8.3.1. Effects of IQB-9302 on basal and evoked contractions of isolated rat aorta

Effects of IQB-9302.HCl and bupivacaine.HCl on isolated rat aorta have been compared in  the following experiments

1) Precontracted with 35 mM KCl
2) Precontracted with 1 mM phenylephrine
3) On basal tone.

IQB-9302 and bupivacaine showed little effect on the basal tone of isolated rat aorta at concentrations ranging from 10^-7 to 10^-5 M. At 10^-4 bupivacaine increased basal tone, whereas no effects were elicited by IQB-9302 (figure 2)

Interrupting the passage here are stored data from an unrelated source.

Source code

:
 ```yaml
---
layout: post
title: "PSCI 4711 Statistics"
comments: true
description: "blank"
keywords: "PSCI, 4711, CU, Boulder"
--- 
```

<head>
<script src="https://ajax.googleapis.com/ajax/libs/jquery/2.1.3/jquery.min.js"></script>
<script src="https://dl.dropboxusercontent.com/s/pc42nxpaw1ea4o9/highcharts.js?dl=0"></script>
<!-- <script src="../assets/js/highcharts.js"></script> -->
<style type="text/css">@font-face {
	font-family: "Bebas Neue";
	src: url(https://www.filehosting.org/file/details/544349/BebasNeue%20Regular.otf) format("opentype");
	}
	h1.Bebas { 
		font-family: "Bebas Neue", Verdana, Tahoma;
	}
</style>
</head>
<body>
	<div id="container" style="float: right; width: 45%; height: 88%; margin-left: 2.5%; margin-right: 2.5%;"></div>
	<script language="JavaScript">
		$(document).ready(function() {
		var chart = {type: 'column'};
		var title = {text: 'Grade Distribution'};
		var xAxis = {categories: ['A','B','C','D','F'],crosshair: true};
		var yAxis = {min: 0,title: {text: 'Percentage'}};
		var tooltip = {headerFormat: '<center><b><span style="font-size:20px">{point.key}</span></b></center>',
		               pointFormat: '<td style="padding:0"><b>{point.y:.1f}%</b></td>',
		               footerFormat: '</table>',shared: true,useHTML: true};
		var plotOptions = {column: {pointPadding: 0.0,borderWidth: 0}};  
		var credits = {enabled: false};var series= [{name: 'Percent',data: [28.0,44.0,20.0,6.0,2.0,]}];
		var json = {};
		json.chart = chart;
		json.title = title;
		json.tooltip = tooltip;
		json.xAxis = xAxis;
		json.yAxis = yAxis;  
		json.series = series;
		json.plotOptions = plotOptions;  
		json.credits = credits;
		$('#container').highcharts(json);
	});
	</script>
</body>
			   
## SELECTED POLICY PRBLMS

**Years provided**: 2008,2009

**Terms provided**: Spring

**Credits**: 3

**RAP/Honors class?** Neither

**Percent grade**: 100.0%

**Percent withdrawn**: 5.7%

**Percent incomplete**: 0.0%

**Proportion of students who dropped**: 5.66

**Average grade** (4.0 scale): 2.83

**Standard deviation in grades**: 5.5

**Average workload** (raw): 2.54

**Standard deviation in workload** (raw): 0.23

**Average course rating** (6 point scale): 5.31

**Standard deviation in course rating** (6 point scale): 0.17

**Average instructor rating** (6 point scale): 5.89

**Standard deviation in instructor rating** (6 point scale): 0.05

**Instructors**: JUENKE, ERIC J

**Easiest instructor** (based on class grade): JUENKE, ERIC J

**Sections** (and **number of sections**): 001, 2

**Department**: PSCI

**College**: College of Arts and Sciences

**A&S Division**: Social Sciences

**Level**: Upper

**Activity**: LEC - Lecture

At concentrations ranging from 10^-7 to 10^-5 M,  small effects were shown by both drugs on contractions evoked by phenylephrine or KCl 35 mM. Higher concentrations of IQB-9302 and bupivacaine induced a similar and significant vasorelaxant effect (figure 3 and figure 4) 
 
 

8.3.2. Effects of IQB-9302 on hemodynamics of anesthesized rats

Heart rate and MAP (mean arterial blood pressure) were measured in anesthetized rats after i.v. injections of 0.3, 1 and 3 mg/kg of IQB-9302 or bupivacaine. Both drugs increased MAP with no significant change in heart rate. Although differences were not statistically significant, IQB-9302 exhibited a somewhat more potent pressor response. It can be concluded that capillary vasodilator effect of IQB-9302 does not exceed this effect of bupivacaine (Preliminary report)

An extensive set of experiments have been planned to further characterize the cardiovascular effects of IQB-9302. Some of them are:

• Effects on isolated portal vein of rats.
• Coronary hemodynamics in isolated rat heart.
• Renal hemodynamics in isolated rat kidney.
• Effects on inotropic effects induced by ouabaine, noradrenaline and electrical stimulation in guinea pig isolated left atria.
• Blood pressure and heart rate in chronically cannulated rats.